God has given us a beautiful headdress instead of ashes, the oil of gladness instead of mourning. Peace and steadfast love have been our companions. And we’ve also been blessed with new blessings in our family. Violett. Beckett. Oliver. Owen. Camden. Grayson. These are just a few obvious gifts of gladness. Need I say more?
Kim’s faith strengthened me then, and her example of faith strengthens me now. And I’m watching, once again, for a beautiful headdress and oil of gladness.

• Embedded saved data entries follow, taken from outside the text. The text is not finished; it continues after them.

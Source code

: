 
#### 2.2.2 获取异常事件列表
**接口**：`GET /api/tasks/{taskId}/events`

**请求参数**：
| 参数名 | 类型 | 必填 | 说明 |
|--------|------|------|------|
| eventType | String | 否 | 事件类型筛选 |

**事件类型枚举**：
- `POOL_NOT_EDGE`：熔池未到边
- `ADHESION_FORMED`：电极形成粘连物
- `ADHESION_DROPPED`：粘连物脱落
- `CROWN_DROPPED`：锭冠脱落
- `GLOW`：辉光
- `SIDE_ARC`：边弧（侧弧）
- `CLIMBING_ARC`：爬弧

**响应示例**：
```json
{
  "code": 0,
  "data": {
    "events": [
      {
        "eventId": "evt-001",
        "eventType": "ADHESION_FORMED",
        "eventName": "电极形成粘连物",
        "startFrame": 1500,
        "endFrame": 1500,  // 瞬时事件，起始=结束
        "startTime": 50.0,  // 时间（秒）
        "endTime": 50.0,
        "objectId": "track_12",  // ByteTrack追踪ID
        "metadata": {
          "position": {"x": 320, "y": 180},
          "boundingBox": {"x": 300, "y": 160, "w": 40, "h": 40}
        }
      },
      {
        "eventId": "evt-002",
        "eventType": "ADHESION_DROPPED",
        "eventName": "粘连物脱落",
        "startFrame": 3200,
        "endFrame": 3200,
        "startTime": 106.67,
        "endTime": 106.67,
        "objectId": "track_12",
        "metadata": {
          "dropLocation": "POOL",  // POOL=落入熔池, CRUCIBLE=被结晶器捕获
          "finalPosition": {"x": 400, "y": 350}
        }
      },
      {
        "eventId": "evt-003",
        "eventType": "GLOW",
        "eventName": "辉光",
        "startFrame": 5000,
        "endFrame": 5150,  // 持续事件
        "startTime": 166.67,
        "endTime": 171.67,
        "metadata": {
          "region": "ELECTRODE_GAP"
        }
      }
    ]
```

“The Lord redeems the life of his servants; none of those who take refuge in him will be condemned.” Psalm 34:22
How we are knitted together in this grief mess. I lost my grandson in 2019. Standing strong like a “mighty oak”, standing strong for my son, my other grandchildren, my daughter-in-law. Remembering the strength that I needed to get through a day, the same strength I need to get through the days when I so grieve my soulmate. Lead me to the Rock, the Rock that is higher than me Lord, grateful for the Psalms.
Thanks, Annette. And Amen!
Kim was such a strong woman. She is missed everyday. Not a day goes by that I don’t think of her! Prayers my Dear cousin. I love you
So good to hear from you, Dana! And yes she was very strong!
D Ray, I happened on your blog tonight for the first time. As I have struggled through my own grief over the somewhat sudden death of my brother Phil James, I find solace in the words and Scriptures you’ve penned here. Thank you for being open and vulnerable to your readers. It is not in vain.
Deborah, I have prayed for your family and I reached out to your parents, too. I encourage you to go back to the beginning and follow the journey. It’s an investment to help us all face loss with hope. My journey is marked by two broad realities: loss is to be faced for what it is and no matter how overwhelming and sad it is it can be faced with faith and hope.
I’m catching up on your blog!! Oh, how I remember these losses: Scott, Scarlett. And they were great — even to us who were more on the outside. And I do remember watching Kim – and you, and your whole family – walk through this with tears, heartache, and also grace and faith. There’s no way we could have been prepared for the loss of Kim, but at least we had a picture from her, of how to deal with loss, and grief. And rather than despair, –even though I want to go there sometimes still — I can look to our Father for comfort and hope and belief. –LA
Thanks for these “comments,” LA. I’m glad to hear of the other comment about Wana Ann’s article. I am observing that these insights have been right there in the hearts and minds of followers of Christ all along. There’s nothing new under the son, as Solomon has said. There’s no temptation that has taken us that is uncommon to mankind, as Paul has said. What’s surprising is how all these lessons come into greater focus and get “all bunched up” during times of loss. Thanks for your family’s friendship, prayer, and support.